> [Work instructions]:
Search the material for the string "لقبست" and copy each line where it occurs.

> [Excerpted data]:
◆ ◆ ◆ ◆ ◆
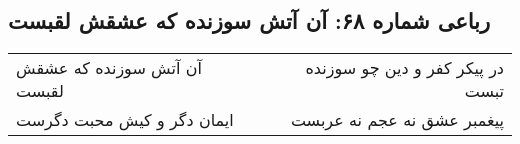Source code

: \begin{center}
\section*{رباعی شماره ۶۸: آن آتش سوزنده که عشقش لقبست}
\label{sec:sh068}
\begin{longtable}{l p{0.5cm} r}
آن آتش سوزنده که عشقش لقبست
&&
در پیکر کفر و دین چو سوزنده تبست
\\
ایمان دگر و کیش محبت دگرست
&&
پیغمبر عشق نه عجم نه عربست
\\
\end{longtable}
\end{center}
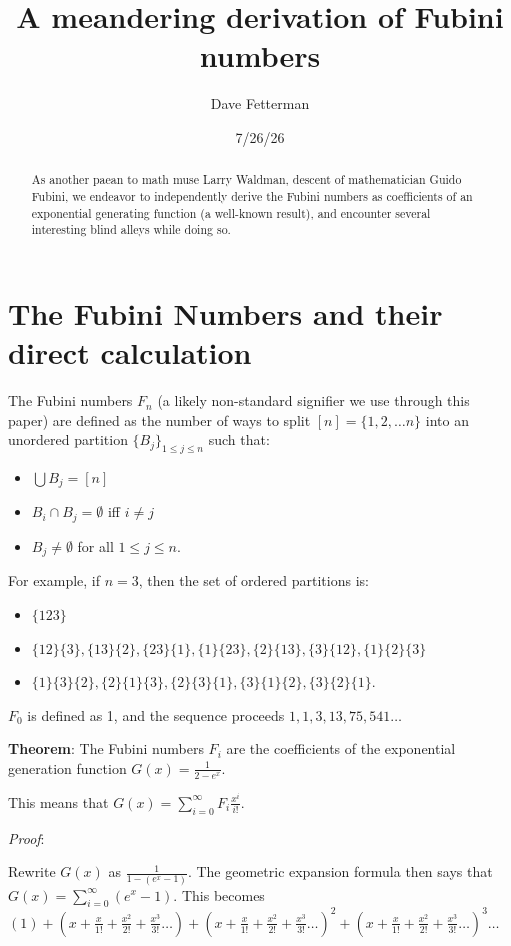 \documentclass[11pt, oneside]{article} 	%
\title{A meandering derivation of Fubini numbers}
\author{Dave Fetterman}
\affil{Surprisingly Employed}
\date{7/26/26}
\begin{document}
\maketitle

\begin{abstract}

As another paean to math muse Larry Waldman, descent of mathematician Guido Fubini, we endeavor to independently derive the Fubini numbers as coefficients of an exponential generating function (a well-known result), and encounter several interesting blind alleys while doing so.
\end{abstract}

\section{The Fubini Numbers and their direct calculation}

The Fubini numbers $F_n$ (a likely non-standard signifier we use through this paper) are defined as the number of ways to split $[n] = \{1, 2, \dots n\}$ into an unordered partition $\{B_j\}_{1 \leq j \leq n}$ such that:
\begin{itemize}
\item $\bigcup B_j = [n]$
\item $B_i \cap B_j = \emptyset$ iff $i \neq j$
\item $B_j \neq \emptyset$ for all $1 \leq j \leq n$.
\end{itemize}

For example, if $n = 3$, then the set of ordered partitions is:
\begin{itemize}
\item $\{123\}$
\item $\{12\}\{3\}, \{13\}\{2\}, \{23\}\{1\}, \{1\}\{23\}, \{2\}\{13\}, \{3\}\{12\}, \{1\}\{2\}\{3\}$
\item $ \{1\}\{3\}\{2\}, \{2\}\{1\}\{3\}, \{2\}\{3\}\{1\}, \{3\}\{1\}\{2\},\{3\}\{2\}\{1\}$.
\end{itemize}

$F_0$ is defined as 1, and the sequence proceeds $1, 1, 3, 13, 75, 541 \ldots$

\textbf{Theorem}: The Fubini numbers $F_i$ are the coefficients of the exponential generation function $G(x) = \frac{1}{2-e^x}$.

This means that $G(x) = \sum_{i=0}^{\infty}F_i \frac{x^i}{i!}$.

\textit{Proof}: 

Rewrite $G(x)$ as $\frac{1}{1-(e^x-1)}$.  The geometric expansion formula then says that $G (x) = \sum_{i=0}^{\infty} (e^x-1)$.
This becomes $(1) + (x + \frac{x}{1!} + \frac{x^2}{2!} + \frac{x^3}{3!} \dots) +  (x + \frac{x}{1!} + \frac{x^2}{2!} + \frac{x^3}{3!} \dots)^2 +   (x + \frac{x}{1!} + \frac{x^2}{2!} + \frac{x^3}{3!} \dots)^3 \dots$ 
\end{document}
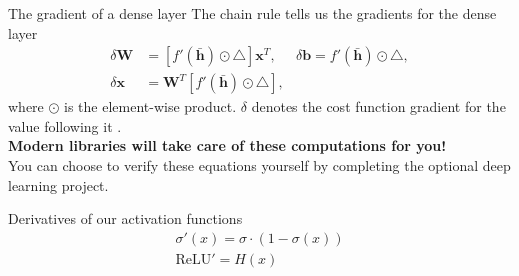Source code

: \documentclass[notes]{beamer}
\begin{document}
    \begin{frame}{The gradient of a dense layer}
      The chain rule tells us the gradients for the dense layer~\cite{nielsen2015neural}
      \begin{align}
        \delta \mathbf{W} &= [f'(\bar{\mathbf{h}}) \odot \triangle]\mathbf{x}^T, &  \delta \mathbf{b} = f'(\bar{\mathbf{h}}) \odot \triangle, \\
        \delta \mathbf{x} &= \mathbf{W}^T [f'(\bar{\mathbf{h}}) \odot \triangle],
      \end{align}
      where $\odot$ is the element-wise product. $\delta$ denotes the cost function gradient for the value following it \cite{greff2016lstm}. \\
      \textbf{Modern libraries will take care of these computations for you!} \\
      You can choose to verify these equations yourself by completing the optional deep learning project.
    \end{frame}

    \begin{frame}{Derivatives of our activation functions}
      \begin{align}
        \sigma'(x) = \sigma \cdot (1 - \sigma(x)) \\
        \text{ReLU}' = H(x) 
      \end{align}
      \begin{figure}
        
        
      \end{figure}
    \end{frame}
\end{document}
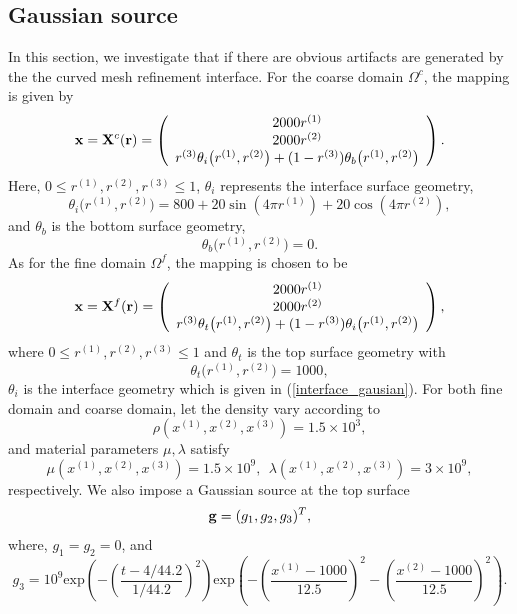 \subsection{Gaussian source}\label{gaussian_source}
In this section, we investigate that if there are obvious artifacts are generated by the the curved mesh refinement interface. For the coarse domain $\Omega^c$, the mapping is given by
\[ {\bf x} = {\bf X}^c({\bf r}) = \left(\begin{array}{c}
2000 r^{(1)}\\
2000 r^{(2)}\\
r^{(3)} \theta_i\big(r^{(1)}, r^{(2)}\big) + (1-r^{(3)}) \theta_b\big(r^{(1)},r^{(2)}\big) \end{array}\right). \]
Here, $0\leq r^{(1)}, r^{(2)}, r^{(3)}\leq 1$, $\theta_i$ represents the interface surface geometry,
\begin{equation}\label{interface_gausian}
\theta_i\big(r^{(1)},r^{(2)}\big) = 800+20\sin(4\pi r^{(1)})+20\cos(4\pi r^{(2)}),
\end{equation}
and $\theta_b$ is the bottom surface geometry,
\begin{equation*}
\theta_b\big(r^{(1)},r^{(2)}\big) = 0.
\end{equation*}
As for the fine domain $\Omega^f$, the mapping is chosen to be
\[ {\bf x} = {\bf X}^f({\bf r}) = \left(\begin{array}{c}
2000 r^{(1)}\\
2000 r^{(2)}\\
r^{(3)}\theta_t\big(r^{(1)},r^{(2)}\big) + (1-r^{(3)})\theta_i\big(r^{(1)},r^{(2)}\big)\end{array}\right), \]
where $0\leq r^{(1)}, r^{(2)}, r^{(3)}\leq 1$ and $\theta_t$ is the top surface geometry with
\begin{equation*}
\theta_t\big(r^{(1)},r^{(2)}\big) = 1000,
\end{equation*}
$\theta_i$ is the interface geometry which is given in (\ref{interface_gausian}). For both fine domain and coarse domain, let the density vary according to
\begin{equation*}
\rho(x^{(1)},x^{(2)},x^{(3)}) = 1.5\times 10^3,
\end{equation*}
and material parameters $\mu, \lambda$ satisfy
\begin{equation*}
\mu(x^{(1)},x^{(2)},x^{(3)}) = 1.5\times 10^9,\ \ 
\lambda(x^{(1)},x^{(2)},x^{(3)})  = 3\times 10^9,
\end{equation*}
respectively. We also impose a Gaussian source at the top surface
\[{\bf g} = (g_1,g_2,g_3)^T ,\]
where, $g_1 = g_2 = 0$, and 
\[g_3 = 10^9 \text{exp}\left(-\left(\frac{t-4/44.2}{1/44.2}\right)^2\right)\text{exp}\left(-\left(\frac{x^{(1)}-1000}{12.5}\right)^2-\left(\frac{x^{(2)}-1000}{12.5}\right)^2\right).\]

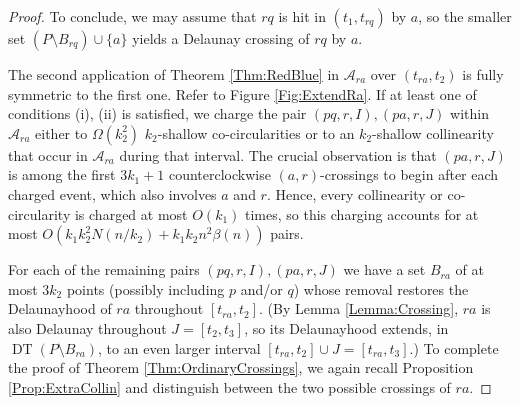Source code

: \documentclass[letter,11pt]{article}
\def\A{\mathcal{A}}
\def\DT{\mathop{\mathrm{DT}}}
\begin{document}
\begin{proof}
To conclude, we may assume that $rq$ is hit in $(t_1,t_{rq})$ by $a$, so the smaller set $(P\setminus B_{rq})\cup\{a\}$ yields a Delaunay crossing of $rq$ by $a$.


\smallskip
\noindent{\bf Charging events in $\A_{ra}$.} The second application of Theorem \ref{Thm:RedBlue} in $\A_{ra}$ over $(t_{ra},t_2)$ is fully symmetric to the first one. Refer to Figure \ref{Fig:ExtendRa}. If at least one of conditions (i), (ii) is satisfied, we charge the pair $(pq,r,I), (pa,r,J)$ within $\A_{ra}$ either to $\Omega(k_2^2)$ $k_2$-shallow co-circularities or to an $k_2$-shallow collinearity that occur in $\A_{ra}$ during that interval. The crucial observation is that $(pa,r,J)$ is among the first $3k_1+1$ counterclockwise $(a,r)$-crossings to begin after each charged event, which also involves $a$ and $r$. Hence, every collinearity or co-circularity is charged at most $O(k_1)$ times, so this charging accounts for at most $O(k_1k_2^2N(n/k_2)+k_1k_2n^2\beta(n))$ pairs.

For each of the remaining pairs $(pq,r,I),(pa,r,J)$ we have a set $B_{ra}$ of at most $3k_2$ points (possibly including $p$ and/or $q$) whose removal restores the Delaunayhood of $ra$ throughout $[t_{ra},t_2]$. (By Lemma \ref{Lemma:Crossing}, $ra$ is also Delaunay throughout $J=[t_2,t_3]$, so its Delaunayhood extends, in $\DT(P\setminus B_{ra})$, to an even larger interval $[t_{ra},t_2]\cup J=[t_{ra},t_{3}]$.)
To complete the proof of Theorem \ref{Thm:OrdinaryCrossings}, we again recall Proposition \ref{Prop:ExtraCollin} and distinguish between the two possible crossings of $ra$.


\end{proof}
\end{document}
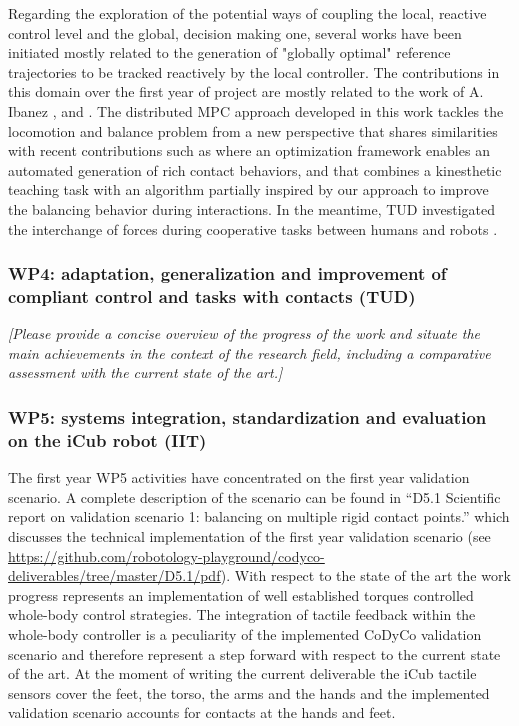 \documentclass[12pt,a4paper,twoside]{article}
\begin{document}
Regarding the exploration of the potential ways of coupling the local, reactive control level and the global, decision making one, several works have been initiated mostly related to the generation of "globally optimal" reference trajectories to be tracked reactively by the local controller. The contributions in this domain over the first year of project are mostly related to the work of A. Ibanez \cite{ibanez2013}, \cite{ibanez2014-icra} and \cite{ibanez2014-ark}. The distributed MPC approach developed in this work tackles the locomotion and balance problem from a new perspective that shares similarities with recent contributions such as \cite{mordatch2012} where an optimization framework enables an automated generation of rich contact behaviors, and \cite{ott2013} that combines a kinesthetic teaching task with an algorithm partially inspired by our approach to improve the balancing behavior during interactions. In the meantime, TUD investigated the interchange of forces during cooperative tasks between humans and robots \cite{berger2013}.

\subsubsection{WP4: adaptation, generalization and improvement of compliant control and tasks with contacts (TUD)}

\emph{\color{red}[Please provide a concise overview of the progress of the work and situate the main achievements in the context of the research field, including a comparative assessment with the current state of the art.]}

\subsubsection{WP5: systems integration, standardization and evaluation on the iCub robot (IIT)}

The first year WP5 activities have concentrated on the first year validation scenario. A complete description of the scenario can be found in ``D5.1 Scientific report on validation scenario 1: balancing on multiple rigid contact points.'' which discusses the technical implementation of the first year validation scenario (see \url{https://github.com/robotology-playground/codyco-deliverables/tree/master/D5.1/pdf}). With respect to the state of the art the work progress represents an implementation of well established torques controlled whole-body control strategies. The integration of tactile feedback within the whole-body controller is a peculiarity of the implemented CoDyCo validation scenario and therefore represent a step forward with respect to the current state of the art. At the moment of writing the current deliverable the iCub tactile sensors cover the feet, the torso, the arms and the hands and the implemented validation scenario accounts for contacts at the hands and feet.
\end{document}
◆ ◆ ◆ ◆ ◆
> [Solution to the problem]:
\section*{رباعی شماره ۶۸: آن آتش سوزنده که عشقش لقبست}
آن آتش سوزنده که عشقش لقبست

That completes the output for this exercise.